====== Study material ======
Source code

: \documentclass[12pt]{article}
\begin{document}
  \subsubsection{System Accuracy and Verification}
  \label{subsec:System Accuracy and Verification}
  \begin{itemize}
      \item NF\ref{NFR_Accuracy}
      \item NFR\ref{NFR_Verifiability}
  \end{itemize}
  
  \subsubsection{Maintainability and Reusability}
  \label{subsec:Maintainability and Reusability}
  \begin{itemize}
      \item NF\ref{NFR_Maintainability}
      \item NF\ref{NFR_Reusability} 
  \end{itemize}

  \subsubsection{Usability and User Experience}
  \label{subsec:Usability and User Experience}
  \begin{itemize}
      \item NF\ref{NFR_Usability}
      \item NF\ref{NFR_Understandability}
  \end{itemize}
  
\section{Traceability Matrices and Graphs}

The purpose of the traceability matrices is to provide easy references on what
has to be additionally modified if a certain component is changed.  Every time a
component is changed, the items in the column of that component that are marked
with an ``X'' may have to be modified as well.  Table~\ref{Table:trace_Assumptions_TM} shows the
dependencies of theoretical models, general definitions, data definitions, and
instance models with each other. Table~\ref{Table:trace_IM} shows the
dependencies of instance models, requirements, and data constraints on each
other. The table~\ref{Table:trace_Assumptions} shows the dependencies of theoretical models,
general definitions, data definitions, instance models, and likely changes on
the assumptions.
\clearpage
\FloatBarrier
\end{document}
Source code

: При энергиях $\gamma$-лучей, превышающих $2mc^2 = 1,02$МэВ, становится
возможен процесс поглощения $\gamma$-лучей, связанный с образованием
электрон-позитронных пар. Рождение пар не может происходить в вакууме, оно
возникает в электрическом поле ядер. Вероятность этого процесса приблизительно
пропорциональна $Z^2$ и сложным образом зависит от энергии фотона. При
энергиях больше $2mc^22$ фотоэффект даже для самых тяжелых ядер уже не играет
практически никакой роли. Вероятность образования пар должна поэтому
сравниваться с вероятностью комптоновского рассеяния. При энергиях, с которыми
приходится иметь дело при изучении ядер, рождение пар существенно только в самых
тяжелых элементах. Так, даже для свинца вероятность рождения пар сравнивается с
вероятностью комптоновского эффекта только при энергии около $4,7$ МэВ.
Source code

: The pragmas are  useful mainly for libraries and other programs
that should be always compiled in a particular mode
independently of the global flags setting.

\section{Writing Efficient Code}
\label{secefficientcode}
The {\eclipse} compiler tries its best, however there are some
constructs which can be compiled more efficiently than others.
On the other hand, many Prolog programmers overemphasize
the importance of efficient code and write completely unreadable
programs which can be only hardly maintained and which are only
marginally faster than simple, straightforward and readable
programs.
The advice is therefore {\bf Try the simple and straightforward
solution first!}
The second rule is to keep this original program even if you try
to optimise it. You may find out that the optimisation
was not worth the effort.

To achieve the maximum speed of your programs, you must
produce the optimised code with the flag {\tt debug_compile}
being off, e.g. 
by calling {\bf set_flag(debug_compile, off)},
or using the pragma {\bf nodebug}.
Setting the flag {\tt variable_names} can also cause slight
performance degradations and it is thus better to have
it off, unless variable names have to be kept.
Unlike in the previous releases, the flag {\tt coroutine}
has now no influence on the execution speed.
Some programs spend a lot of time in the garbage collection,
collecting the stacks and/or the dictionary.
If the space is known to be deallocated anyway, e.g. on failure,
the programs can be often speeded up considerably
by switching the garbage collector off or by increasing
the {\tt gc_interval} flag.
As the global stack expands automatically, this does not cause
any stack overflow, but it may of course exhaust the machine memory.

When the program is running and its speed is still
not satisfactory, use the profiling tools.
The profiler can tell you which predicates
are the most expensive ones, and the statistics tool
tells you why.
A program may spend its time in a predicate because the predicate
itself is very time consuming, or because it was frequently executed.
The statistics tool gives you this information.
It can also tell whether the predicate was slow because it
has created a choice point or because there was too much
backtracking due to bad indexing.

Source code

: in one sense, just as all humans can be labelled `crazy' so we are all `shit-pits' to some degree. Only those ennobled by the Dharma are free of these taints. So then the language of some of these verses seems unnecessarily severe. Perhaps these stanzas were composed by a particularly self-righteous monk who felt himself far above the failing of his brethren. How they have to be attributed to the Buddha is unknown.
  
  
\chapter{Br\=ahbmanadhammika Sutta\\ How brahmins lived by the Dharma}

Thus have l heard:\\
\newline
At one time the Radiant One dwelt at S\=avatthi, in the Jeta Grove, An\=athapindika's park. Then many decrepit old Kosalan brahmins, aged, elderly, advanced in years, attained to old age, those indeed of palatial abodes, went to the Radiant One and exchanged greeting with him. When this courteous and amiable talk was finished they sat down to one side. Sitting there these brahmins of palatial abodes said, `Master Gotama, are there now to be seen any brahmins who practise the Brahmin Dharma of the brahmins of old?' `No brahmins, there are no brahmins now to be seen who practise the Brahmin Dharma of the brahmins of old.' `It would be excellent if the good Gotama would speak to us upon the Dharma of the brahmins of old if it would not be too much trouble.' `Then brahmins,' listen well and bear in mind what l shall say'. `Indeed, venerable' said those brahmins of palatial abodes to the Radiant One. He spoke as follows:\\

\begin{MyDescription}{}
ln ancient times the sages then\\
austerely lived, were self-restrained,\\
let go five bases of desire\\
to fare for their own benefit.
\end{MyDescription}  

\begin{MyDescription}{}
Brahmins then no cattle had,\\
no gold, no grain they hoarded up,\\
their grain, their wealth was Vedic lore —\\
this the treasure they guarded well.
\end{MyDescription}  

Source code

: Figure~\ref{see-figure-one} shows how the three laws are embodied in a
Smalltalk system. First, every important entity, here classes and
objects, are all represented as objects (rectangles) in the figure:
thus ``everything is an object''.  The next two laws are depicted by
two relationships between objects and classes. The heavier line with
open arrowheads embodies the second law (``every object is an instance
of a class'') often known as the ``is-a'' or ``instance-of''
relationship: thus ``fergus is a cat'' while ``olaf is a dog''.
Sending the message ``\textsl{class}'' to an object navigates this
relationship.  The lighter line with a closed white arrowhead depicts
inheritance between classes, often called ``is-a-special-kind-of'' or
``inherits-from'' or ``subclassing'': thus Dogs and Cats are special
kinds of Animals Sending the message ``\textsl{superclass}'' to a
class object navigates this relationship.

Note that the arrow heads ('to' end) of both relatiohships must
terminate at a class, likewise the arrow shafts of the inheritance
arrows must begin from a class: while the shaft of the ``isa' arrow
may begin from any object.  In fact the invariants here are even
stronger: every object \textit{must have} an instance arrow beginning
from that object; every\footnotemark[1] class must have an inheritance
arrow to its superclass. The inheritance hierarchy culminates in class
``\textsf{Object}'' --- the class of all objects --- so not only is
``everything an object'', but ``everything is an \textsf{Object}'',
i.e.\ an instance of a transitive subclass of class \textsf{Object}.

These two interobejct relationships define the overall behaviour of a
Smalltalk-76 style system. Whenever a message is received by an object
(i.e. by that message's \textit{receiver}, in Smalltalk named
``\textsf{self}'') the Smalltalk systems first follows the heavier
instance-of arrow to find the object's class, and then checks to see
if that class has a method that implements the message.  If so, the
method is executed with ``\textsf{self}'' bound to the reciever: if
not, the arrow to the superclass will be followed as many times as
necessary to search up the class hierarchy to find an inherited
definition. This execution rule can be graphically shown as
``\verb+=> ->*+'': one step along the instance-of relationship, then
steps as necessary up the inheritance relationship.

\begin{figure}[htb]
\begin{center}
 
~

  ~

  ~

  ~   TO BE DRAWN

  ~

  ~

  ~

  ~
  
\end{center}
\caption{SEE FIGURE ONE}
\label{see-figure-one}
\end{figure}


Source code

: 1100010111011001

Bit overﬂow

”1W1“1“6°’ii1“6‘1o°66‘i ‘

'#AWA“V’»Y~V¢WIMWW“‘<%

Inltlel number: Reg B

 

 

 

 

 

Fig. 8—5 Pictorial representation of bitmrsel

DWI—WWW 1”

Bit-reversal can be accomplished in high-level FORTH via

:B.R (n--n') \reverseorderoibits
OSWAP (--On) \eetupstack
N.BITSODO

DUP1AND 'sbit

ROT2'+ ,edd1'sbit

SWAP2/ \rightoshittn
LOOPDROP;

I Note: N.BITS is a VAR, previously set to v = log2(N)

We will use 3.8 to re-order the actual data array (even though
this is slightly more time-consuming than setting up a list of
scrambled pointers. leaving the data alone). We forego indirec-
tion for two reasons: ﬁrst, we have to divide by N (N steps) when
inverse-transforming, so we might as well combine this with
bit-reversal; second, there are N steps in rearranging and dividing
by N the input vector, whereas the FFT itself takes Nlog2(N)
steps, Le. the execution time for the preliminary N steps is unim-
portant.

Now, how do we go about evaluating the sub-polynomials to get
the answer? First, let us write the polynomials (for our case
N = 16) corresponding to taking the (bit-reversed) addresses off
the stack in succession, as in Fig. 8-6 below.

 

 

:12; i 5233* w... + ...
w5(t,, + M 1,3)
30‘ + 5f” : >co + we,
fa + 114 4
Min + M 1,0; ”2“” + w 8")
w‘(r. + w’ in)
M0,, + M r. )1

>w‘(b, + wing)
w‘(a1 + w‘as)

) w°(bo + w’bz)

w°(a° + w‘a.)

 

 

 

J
======
Nothing is wanted except the number of lines in the entries above that include the word "комптоновского".

2